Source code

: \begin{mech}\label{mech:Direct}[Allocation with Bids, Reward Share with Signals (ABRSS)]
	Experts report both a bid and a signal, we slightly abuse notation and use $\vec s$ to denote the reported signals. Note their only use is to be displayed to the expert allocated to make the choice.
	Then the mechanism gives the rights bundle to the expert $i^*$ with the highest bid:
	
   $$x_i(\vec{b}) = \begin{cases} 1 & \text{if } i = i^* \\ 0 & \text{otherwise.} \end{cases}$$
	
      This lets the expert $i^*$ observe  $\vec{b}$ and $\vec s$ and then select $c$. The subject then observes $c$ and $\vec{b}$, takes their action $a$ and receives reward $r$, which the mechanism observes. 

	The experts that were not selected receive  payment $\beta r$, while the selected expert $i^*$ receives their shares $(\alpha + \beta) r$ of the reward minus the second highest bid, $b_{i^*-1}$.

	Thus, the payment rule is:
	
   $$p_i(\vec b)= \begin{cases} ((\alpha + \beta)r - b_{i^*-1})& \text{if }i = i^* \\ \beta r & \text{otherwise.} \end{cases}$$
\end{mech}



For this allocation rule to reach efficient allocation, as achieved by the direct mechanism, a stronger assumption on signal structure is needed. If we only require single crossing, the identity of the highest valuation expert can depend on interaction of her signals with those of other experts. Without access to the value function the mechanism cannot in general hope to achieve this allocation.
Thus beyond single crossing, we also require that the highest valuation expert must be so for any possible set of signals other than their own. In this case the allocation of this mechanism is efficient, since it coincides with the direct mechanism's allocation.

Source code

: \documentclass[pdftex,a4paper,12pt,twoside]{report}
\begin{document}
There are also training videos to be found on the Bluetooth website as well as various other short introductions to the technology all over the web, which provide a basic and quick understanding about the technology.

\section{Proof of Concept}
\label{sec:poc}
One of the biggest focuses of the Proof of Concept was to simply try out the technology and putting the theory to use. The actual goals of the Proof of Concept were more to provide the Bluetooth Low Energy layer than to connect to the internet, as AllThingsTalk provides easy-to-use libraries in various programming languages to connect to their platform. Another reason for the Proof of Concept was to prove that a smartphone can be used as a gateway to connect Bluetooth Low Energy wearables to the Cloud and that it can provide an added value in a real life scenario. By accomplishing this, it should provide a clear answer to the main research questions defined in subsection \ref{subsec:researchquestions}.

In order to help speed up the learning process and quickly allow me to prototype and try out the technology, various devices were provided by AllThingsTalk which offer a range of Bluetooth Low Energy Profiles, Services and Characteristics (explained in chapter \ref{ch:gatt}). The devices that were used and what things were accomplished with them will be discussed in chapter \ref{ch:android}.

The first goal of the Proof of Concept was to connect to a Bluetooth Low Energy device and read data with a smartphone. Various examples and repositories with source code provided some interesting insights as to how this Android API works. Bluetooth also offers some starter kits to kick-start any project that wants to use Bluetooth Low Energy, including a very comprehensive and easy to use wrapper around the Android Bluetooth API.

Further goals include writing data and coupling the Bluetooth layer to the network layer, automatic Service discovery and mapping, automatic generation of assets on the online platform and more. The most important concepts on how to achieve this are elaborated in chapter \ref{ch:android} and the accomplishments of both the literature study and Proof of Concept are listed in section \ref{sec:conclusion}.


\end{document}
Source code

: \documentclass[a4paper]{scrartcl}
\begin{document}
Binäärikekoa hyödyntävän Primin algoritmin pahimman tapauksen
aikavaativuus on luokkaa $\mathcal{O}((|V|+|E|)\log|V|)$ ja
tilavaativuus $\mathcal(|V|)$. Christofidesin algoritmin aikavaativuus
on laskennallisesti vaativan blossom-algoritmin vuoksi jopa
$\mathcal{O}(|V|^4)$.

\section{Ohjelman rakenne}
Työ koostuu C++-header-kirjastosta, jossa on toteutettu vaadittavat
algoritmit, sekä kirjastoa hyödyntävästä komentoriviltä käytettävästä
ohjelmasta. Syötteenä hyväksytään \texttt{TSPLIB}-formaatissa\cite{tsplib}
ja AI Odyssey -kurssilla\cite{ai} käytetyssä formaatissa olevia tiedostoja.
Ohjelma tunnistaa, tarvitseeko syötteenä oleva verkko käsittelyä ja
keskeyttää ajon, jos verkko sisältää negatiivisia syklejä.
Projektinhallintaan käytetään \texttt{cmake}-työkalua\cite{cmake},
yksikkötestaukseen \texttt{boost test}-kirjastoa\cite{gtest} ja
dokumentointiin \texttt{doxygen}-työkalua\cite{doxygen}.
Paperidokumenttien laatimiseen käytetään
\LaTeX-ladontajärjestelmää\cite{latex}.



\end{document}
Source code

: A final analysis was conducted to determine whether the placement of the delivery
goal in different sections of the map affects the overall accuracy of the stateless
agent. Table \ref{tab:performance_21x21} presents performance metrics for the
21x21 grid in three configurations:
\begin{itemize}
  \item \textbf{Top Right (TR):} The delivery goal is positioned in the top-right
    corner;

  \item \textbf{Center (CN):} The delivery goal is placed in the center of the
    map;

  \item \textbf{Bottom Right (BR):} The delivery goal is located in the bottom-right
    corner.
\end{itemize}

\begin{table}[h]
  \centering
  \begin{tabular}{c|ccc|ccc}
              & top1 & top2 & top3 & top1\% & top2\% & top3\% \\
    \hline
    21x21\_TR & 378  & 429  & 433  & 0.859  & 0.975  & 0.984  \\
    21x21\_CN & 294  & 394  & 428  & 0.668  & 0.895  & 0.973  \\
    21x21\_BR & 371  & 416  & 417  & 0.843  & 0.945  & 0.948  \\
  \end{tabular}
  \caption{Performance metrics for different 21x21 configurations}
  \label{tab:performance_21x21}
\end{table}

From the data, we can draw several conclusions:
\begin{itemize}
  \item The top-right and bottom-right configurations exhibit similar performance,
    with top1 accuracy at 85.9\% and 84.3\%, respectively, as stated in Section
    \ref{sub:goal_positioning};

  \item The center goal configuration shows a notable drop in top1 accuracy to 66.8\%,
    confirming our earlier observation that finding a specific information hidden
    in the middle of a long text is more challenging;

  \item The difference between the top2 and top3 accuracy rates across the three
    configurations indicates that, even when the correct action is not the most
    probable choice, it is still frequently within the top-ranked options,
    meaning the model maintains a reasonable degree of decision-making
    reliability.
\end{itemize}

▶ [The task] Please transcribe all of the data above exactly.

▶ [Response for this exercise]
Source code

: \begin{mech}\label{mech:Direct}[Allocation with Bids, Reward Share with Signals (ABRSS)]
	Experts report both a bid and a signal, we slightly abuse notation and use $\vec s$ to denote the reported signals. Note their only use is to be displayed to the expert allocated to make the choice.
	Then the mechanism gives the rights bundle to the expert $i^*$ with the highest bid:
	
   $$x_i(\vec{b}) = \begin{cases} 1 & \text{if } i = i^* \\ 0 & \text{otherwise.} \end{cases}$$
	
      This lets the expert $i^*$ observe  $\vec{b}$ and $\vec s$ and then select $c$. The subject then observes $c$ and $\vec{b}$, takes their action $a$ and receives reward $r$, which the mechanism observes. 

	The experts that were not selected receive  payment $\beta r$, while the selected expert $i^*$ receives their shares $(\alpha + \beta) r$ of the reward minus the second highest bid, $b_{i^*-1}$.

	Thus, the payment rule is:
	
   $$p_i(\vec b)= \begin{cases} ((\alpha + \beta)r - b_{i^*-1})& \text{if }i = i^* \\ \beta r & \text{otherwise.} \end{cases}$$
\end{mech}



For this allocation rule to reach efficient allocation, as achieved by the direct mechanism, a stronger assumption on signal structure is needed. If we only require single crossing, the identity of the highest valuation expert can depend on interaction of her signals with those of other experts. Without access to the value function the mechanism cannot in general hope to achieve this allocation.
Thus beyond single crossing, we also require that the highest valuation expert must be so for any possible set of signals other than their own. In this case the allocation of this mechanism is efficient, since it coincides with the direct mechanism's allocation.

Source code

: \documentclass[pdftex,a4paper,12pt,twoside]{report}
\begin{document}
There are also training videos to be found on the Bluetooth website as well as various other short introductions to the technology all over the web, which provide a basic and quick understanding about the technology.

\section{Proof of Concept}
\label{sec:poc}
One of the biggest focuses of the Proof of Concept was to simply try out the technology and putting the theory to use. The actual goals of the Proof of Concept were more to provide the Bluetooth Low Energy layer than to connect to the internet, as AllThingsTalk provides easy-to-use libraries in various programming languages to connect to their platform. Another reason for the Proof of Concept was to prove that a smartphone can be used as a gateway to connect Bluetooth Low Energy wearables to the Cloud and that it can provide an added value in a real life scenario. By accomplishing this, it should provide a clear answer to the main research questions defined in subsection \ref{subsec:researchquestions}.

In order to help speed up the learning process and quickly allow me to prototype and try out the technology, various devices were provided by AllThingsTalk which offer a range of Bluetooth Low Energy Profiles, Services and Characteristics (explained in chapter \ref{ch:gatt}). The devices that were used and what things were accomplished with them will be discussed in chapter \ref{ch:android}.

The first goal of the Proof of Concept was to connect to a Bluetooth Low Energy device and read data with a smartphone. Various examples and repositories with source code provided some interesting insights as to how this Android API works. Bluetooth also offers some starter kits to kick-start any project that wants to use Bluetooth Low Energy, including a very comprehensive and easy to use wrapper around the Android Bluetooth API.

Further goals include writing data and coupling the Bluetooth layer to the network layer, automatic Service discovery and mapping, automatic generation of assets on the online platform and more. The most important concepts on how to achieve this are elaborated in chapter \ref{ch:android} and the accomplishments of both the literature study and Proof of Concept are listed in section \ref{sec:conclusion}.


\end{document}
Source code

: \documentclass[a4paper]{scrartcl}
\begin{document}
Binäärikekoa hyödyntävän Primin algoritmin pahimman tapauksen
aikavaativuus on luokkaa $\mathcal{O}((|V|+|E|)\log|V|)$ ja
tilavaativuus $\mathcal(|V|)$. Christofidesin algoritmin aikavaativuus
on laskennallisesti vaativan blossom-algoritmin vuoksi jopa
$\mathcal{O}(|V|^4)$.

\section{Ohjelman rakenne}
Työ koostuu C++-header-kirjastosta, jossa on toteutettu vaadittavat
algoritmit, sekä kirjastoa hyödyntävästä komentoriviltä käytettävästä
ohjelmasta. Syötteenä hyväksytään \texttt{TSPLIB}-formaatissa\cite{tsplib}
ja AI Odyssey -kurssilla\cite{ai} käytetyssä formaatissa olevia tiedostoja.
Ohjelma tunnistaa, tarvitseeko syötteenä oleva verkko käsittelyä ja
keskeyttää ajon, jos verkko sisältää negatiivisia syklejä.
Projektinhallintaan käytetään \texttt{cmake}-työkalua\cite{cmake},
yksikkötestaukseen \texttt{boost test}-kirjastoa\cite{gtest} ja
dokumentointiin \texttt{doxygen}-työkalua\cite{doxygen}.
Paperidokumenttien laatimiseen käytetään
\LaTeX-ladontajärjestelmää\cite{latex}.



\end{document}
Source code

: A final analysis was conducted to determine whether the placement of the delivery
goal in different sections of the map affects the overall accuracy of the stateless
agent. Table \ref{tab:performance_21x21} presents performance metrics for the
21x21 grid in three configurations:
\begin{itemize}
  \item \textbf{Top Right (TR):} The delivery goal is positioned in the top-right
    corner;

  \item \textbf{Center (CN):} The delivery goal is placed in the center of the
    map;

  \item \textbf{Bottom Right (BR):} The delivery goal is located in the bottom-right
    corner.
\end{itemize}

\begin{table}[h]
  \centering
  \begin{tabular}{c|ccc|ccc}
              & top1 & top2 & top3 & top1\% & top2\% & top3\% \\
    \hline
    21x21\_TR & 378  & 429  & 433  & 0.859  & 0.975  & 0.984  \\
    21x21\_CN & 294  & 394  & 428  & 0.668  & 0.895  & 0.973  \\
    21x21\_BR & 371  & 416  & 417  & 0.843  & 0.945  & 0.948  \\
  \end{tabular}
  \caption{Performance metrics for different 21x21 configurations}
  \label{tab:performance_21x21}
\end{table}

From the data, we can draw several conclusions:
\begin{itemize}
  \item The top-right and bottom-right configurations exhibit similar performance,
    with top1 accuracy at 85.9\% and 84.3\%, respectively, as stated in Section
    \ref{sub:goal_positioning};

  \item The center goal configuration shows a notable drop in top1 accuracy to 66.8\%,
    confirming our earlier observation that finding a specific information hidden
    in the middle of a long text is more challenging;

  \item The difference between the top2 and top3 accuracy rates across the three
    configurations indicates that, even when the correct action is not the most
    probable choice, it is still frequently within the top-ranked options,
    meaning the model maintains a reasonable degree of decision-making
    reliability.
\end{itemize}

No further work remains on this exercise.